Voir la mer et survivre

Émois

«Il n’y a pas de petites résistances»: cette phrase de l’arrière-grand-père de l’artiste Camille Freychet a résonné peu de temps auparavant dans le jardin du Théâtre des Doms, où se tenait une première séance d’écoute collective consacrée à la création sonore et à l’art de la scène[1][1] Aux Doms, en collaboration avec la SACD, ACSR et Radiola. Une seconde séance se tiendra le dimanche 13 juillet de 11h à 12h30. Par ailleurs, la borne d’écoute Avignon on air est accessible pendant toute la durée du festival dans la cour du Théâtre des Doms..

C’est à Beyrouth, sa ville, qu’a éclos en avant-première la création d’Ali Chahrour avant sa venue à Avignon. Les premières minutes de When I saw the sea accueillent en voix off les témoignages de ses collaboratrices, tandis qu’une lumière frontale, insistante, chaude mais brutale, inonde le public. Les attaques et la peur. La fuite ou les pièges, l’incertitude, l’abandon, les espoirs épars rendant plus fragile que jamais le processus artistique.

©Christophe Raynaud de Lage / Festival d’Avignon

«Il n’y a pas de petites résistances»: aussitôt l’écho s’impose, aussitôt l’émotion monte. «Malgré les multiples interruptions à cause des bombardements, mon équipe et moi sommes convenus que le seul outil dont nous disposions pour résister était notre art», indique d’ailleurs Ali Chahrour. Un art pluriel et séminal, où s’épousent danse, musique, théâtre, poésie, réalité.

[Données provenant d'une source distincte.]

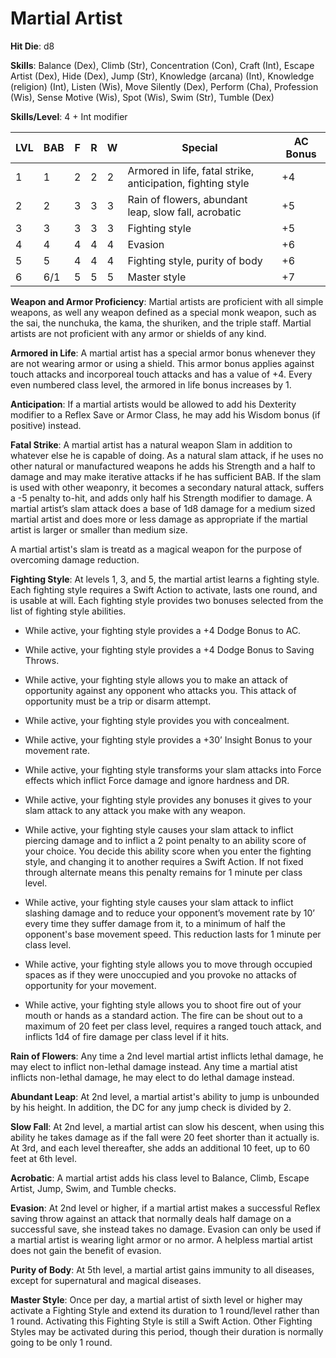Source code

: # Martial Artist

**Hit Die**: d8

**Skills**: Balance (Dex), Climb (Str), Concentration (Con), Craft (Int), Escape Artist (Dex), Hide (Dex), Jump (Str), Knowledge (arcana) (Int), Knowledge (religion) (Int), Listen (Wis), Move Silently (Dex), Perform (Cha), Profession (Wis), Sense Motive (Wis), Spot (Wis), Swim (Str), Tumble (Dex)

**Skills/Level**: 4 + Int modifier

LVL | BAB | F | R | W | Special | AC Bonus
--- | --- | - | - | - | ------- | --- 
1   | 1   | 2 | 2 | 2 | Armored in life, fatal strike, anticipation, fighting style | +4
2   | 2   | 3 | 3 | 3 | Rain of flowers, abundant leap, slow fall, acrobatic		| +5
3   | 3   | 3 | 3 | 3 | Fighting style 												| +5
4   | 4   | 4 | 4 | 4 | Evasion		 												| +6
5   | 5   | 4 | 4 | 4 | Fighting style, purity of body								| +6
6   | 6/1 | 5 | 5 | 5 | Master style 			 									| +7

**Weapon and Armor Proficiency**: Martial artists are proficient with all simple weapons, as well any weapon defined as a special monk weapon, such as the sai, the nunchuka, the kama, the shuriken, and the triple staff. Martial artists are not proficient with any armor or shields of any kind.

**Armored in Life**: A martial artist has a special armor bonus whenever they are not wearing armor or using a shield. This armor bonus applies against touch attacks and incorporeal touch attacks and has a value of +4. Every even numbered class level, the armored in life bonus increases by 1. 

**Anticipation**: If a martial artists would be allowed to add his Dexterity modifier to a Reflex Save or Armor Class, he may add his Wisdom bonus (if positive) instead.

**Fatal Strike**: A martial artist has a natural weapon Slam in addition to whatever else he is capable of doing. As a natural slam attack, if he uses no other natural or manufactured weapons he adds his Strength and a half to damage and may make iterative attacks if he has sufficient BAB. If the slam is used with other weaponry, it becomes a secondary natural attack, suffers a -5 penalty to-hit, and adds only half his Strength modifier to damage. A martial artist’s slam attack does a base of 1d8 damage for a medium sized martial artist and does more or less damage as appropriate if the martial artist is larger or smaller than medium size.

A martial artist's slam is treatd as a magical weapon for the purpose of overcoming damage reduction.

**Fighting Style**: At levels 1, 3, and 5, the martial artist learns a fighting style. Each fighting style requires a Swift Action to activate, lasts one round, and is usable at will. Each fighting style provides two bonuses selected from the list of fighting style abilities.

* While active, your fighting style provides a +4 Dodge Bonus to AC.

* While active, your fighting style provides a +4 Dodge Bonus to Saving Throws.

* While active, your fighting style allows you to make an attack of opportunity against any opponent who attacks you. This attack of opportunity must be a trip or disarm attempt.

* While active, your fighting style provides you with concealment.

* While active, your fighting style provides a +30’ Insight Bonus to your movement rate.

* While active, your fighting style transforms your slam attacks into Force effects which inflict Force damage and ignore hardness and DR.

* While active, your fighting style provides any bonuses it gives to your slam attack to any attack you make with any weapon.

* While active, your fighting style causes your slam attack to inflict piercing damage and to inflict a 2 point penalty to an ability score of your choice. You decide this ability score when you enter the fighting style, and changing it to another requires a Swift Action. If not fixed through alternate means this penalty remains for 1 minute per class level.

* While active, your fighting style causes your slam attack to inflict slashing damage and to reduce your opponent’s movement rate by 10’ every time they suffer damage from it, to a minimum of half the opponent's base movement speed. This reduction lasts for 1 minute per class level.

* While active, your fighting style allows you to move through occupied spaces as if they were unoccupied and you provoke no attacks of opportunity for your movement.

* While active, your fighting style allows you to shoot fire out of your mouth or hands as a standard action. The fire can be shout out to a maximum of 20 feet per class level, requires a ranged touch attack, and inflicts 1d4 of fire damage per class level if it hits.

**Rain of Flowers**: Any time a 2nd level martial artist inflicts lethal damage, he may elect to inflict non-lethal damage instead. Any time a martial atist inflicts non-lethal damage, he may elect to do lethal damage instead.

**Abundant Leap**: At 2nd level, a martial artist's ability to jump is unbounded by his height. In addition, the DC for any jump check is divided by 2.

**Slow Fall**: At 2nd level, a martial artist can slow his descent, when using this ability he takes damage as if the fall were 20 feet shorter than it actually is. At 3rd, and each level thereafter, she adds an additional 10 feet, up to 60 feet at 6th level.

**Acrobatic**: A martial artist adds his class level to Balance, Climb, Escape Artist, Jump, Swim, and Tumble checks.

**Evasion**: At 2nd level or higher, if a martial artist makes a successful Reflex saving throw against an attack that normally deals half damage on a successful save, she instead takes no damage. Evasion can only be used if a martial artist is wearing light armor or no armor. A helpless martial artist does not gain the benefit of evasion.

**Purity of Body**: At 5th level, a martial artist gains immunity to all diseases, except for supernatural and magical diseases.

**Master Style**: Once per day, a martial artist of sixth level or higher may activate a Fighting Style and extend its duration to 1 round/level rather than 1 round. Activating this Fighting Style is still a Swift Action. Other Fighting Styles may be activated during this period, though their duration is normally going to be only 1 round.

Asservissement, abus, abandon

Une des réalités du Liban réside dans le Kafala, système régissant les conditions de vie des travailleuses et travailleurs migrants, notamment le travail comme domestiques, mais indépendant du ministère du Travail, et d’où en conséquence la protection des droits est évacuée. En maître absolu, le patron – ou la patronne – fait signer à ces personnes une manière de contrat qui les prive de tout lien pour seulement les contraindre. Pour une majorité, il s’agit de femmes venues au Liban dans l’idée de subvenir aux besoin de leur famille restée dans leur pays d’origine: Sierra Leone, Sénégal, Philippines, Éthiopie… Des esclaves d’aujourd’hui, asservies, abusées, mais aussi abandonnées quand la guerre fait rage.

Rania Jamal, Zena Moussa et Tenei Ahmad sont trois de ces femmes prises au piège du Kafala, et qui ont fui ce système. Trois témoins parmi une multitude. À présent trois interprètes, et plus que cela.

Chorégraphe de l’écoute

En chorégraphe de l’écoute, Ali Chahrour reçoit leurs récits. Elles les transmettent en paroles, en mouvements, en musique aussi avec les compositions de Lynn Adib et Abed Kobeissy, leur présence constante, voix, instruments, et écoute toujours.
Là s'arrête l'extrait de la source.